「何が言いたいのかわからん。」メガロポリス ちえべさんの映画レビュー(感想・評価)
何が言いたいのかわからん。
子ども頃に「地獄の黙示録」を見た時に「かっこいいけど、わけわからん」と思ったのと同じ体験をしました。
自分自身年相応に映画を観てきたつもりですし経験も積んできたつもりですが、さすがはコッポラ監督、はるか上をイッテいる感じです。
長年構想していたモノだけあってか、ローマ帝国をなぞる形も含めて、ちょっと古めかしい感じがしました。冒頭にある退廃的というか享楽的なシーンも時代感を感じてしまい、その後も直接的ではないにしろすべてが猥雑にも見え、そういうモノなのかと感情を伏せてしまいました。
いくつか疑問があります。
カエサルが持つ時間を止める能力も活かしているのかどうか。
カエサル自身に敵対する勢力があるのだから、時間を止める力は有効なはず。それがコントロールできなくなったような描写はありましたが、敵対する市長の娘ジュリアがその能力に目覚めます。それはカエサルがジュリアを愛したから? そういうキレイごとな感じですか。
その能力が覚醒したあとジュリアは、父の執務室に行きます。すると床に沈み込んだ執務机で書類を処理して父・キケロ市長。これはジュリアが見たイメージの描写の様なので、やはりジュリアにカエサルの何かしらの力がうつったことになるのでしょう。ただ、そういう描写も中途半端。
その辺りをカエサルが開発したメガロンという新素材が引き受けるのかなと思います。
ある日、カエサルは子どもに銃で顔面を打たれ瀕死の状態になります。そのカエサルの手術にメガロンが使われて、体の組織とメガロンが融合し摩訶不思議な形で復活します。
ですが、そのメガロンも正体が明かされないままの様でした。
街の建築素材であり、また透けてみえる衣服にもなります。そして、カエサルの手術にも使われたモノ。謎です。
ラストで、カエサルがジュリアに「時を止めて」と言いジュリアが頷くと、カエサルとジュリアの子ども(赤ちゃん)以外が動かなくなります。

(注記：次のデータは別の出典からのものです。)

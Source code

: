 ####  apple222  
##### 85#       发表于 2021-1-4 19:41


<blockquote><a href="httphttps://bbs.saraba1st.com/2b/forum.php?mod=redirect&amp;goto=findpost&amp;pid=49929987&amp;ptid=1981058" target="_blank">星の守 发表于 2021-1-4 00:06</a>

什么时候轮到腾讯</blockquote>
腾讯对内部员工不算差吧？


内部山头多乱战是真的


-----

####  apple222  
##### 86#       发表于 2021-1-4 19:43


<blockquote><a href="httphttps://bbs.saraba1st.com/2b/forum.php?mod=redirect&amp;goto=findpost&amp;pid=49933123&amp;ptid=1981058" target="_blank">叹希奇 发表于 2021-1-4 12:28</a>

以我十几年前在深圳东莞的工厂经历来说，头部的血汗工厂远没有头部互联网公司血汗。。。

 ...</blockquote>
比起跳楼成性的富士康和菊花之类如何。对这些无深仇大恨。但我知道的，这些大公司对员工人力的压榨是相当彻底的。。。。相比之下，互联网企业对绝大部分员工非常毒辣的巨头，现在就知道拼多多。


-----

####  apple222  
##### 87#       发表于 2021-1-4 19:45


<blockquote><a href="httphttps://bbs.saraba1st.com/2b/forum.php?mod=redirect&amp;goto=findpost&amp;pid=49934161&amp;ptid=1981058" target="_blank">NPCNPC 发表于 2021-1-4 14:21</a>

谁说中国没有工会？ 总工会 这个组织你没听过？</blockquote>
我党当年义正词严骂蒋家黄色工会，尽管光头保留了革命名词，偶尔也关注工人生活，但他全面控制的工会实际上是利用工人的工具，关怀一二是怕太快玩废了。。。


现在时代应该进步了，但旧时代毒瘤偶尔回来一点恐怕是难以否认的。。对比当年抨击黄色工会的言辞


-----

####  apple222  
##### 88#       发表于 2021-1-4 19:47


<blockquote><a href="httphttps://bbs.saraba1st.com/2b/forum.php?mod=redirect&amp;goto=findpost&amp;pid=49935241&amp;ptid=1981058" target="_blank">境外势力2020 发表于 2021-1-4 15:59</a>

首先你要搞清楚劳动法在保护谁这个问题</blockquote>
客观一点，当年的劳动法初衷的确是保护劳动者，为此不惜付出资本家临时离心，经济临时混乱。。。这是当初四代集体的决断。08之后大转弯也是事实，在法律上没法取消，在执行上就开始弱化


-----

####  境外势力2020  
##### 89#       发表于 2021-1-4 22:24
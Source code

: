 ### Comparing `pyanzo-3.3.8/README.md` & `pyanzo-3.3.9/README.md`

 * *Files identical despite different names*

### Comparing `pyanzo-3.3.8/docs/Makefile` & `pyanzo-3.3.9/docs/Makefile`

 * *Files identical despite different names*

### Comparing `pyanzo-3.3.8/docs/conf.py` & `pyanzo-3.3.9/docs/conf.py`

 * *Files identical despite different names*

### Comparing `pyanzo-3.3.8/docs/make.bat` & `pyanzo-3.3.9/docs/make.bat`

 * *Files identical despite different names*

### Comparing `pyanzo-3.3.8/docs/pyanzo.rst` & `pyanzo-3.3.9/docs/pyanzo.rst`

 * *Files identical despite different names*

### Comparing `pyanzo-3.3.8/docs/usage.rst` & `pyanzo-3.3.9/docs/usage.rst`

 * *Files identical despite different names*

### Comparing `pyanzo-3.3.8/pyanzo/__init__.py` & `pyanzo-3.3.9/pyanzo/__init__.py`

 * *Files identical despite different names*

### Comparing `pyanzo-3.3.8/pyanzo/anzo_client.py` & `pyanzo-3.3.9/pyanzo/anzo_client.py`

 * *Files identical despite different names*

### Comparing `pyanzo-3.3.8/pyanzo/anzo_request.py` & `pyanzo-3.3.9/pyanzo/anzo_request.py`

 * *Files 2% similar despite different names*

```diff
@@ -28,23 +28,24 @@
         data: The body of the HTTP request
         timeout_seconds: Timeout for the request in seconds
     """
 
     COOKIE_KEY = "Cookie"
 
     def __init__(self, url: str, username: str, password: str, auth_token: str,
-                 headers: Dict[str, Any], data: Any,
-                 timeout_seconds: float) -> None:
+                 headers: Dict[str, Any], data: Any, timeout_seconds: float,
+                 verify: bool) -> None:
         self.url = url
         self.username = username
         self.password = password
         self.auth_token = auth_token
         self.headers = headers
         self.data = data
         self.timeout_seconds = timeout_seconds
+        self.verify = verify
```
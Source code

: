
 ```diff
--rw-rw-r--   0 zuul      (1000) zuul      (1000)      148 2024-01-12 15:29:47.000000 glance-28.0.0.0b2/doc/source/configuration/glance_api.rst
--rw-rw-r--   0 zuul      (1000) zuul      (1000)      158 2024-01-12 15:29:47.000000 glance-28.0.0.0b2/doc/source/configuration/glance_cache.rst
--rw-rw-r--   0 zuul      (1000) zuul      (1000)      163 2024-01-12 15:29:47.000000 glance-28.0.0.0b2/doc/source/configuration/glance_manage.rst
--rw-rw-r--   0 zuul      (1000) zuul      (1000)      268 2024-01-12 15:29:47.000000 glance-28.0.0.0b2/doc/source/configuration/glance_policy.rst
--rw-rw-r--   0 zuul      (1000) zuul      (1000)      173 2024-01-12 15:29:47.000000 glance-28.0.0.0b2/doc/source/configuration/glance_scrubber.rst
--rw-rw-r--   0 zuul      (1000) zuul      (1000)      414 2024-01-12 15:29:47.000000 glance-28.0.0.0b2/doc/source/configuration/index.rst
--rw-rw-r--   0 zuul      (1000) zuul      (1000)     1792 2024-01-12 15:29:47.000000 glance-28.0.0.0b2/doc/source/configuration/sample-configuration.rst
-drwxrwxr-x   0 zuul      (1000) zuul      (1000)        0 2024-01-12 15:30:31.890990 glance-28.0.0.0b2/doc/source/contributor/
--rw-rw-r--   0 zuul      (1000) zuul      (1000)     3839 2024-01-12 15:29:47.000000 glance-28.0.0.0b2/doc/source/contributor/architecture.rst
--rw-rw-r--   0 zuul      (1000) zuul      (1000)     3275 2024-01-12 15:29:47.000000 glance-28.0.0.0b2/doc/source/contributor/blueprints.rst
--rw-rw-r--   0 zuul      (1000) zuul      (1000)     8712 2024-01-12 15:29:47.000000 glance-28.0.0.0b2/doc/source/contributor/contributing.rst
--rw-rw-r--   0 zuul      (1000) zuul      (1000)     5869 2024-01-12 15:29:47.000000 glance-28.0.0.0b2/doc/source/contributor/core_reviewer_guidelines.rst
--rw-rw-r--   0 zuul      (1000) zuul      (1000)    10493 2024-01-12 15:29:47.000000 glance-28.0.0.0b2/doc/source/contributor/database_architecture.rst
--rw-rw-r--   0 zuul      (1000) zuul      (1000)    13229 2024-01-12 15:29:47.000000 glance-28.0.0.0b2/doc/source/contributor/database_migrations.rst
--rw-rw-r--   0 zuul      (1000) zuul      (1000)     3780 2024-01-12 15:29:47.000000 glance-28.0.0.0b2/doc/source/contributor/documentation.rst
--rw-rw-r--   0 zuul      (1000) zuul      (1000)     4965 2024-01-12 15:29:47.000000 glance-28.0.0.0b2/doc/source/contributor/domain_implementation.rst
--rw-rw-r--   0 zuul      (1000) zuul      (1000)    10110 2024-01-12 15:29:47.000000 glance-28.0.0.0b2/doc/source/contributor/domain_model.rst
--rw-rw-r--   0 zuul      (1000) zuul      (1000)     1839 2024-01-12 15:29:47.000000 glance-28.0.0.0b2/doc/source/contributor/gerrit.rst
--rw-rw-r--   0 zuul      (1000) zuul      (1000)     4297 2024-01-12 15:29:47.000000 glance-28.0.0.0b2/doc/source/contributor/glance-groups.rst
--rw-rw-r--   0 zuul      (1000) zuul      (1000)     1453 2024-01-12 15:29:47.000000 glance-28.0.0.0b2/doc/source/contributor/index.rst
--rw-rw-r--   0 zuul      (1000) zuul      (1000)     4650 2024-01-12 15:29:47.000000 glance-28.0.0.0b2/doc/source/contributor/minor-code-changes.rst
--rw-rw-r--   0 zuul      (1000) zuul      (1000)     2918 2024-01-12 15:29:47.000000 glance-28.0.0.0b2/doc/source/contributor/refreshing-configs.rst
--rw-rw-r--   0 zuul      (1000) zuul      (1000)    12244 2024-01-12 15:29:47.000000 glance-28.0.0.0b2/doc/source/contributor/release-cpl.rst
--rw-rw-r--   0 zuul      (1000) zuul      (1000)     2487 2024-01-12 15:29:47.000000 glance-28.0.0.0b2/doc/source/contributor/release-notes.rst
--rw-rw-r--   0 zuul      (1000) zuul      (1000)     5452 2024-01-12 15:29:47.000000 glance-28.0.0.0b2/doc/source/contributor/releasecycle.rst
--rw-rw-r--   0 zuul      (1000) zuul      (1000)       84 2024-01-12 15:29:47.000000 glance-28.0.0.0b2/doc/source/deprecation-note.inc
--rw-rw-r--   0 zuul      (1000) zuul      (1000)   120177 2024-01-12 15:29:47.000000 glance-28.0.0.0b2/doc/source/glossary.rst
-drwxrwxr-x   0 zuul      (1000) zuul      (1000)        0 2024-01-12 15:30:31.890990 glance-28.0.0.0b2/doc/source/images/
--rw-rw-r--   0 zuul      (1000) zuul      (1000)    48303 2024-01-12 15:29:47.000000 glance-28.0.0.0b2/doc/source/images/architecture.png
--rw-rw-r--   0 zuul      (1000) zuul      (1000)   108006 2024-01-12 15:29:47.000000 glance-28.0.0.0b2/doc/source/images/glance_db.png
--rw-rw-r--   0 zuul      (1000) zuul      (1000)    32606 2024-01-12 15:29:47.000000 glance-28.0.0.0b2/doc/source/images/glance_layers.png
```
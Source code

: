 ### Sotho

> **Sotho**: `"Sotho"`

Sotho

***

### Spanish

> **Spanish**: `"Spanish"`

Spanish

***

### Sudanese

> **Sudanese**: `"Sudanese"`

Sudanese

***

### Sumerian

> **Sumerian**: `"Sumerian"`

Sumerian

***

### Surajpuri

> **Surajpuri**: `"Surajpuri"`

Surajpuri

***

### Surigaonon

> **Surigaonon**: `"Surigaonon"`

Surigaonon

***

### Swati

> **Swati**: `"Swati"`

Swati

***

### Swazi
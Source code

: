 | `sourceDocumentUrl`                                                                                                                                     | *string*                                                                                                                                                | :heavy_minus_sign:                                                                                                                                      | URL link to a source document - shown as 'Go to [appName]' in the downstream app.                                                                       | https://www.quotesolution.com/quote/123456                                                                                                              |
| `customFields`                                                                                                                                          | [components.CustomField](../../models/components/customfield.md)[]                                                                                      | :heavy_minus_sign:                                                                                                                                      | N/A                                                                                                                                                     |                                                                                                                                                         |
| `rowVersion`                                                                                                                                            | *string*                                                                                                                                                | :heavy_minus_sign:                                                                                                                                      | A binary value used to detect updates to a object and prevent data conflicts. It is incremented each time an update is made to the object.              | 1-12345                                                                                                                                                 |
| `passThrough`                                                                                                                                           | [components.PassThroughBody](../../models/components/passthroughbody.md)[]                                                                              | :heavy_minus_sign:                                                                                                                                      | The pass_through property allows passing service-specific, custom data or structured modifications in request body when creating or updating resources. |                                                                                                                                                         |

これは、ジュリア以上の力を赤ちゃんが持ってしまい、カエサルの言葉に反応して時を止めたいう解釈でいいでしょう。
つまり、体内にメガロンを持つカエサルとジュリアの間に生まれた赤ちゃんは、メガロンを体内に持って生まれたということですよね。
そうするとますますメガロンって何?
時間の止まった世界で唯一動くことのできる赤ちゃんは?
そもそも止まった時間はどのタイミングで動きだすの?
まったく関係ないけれどジブリアニメ「かぐや姫の物語」(高畑勲監督)のラストに出てきた赤ちゃんを思い出し、「2001年 宇宙の旅」(キューブリック監督)のスターチャイルドかとも思いました。
でも、意味もなく コッポラの作品は観たぞ、っていう満足はあります。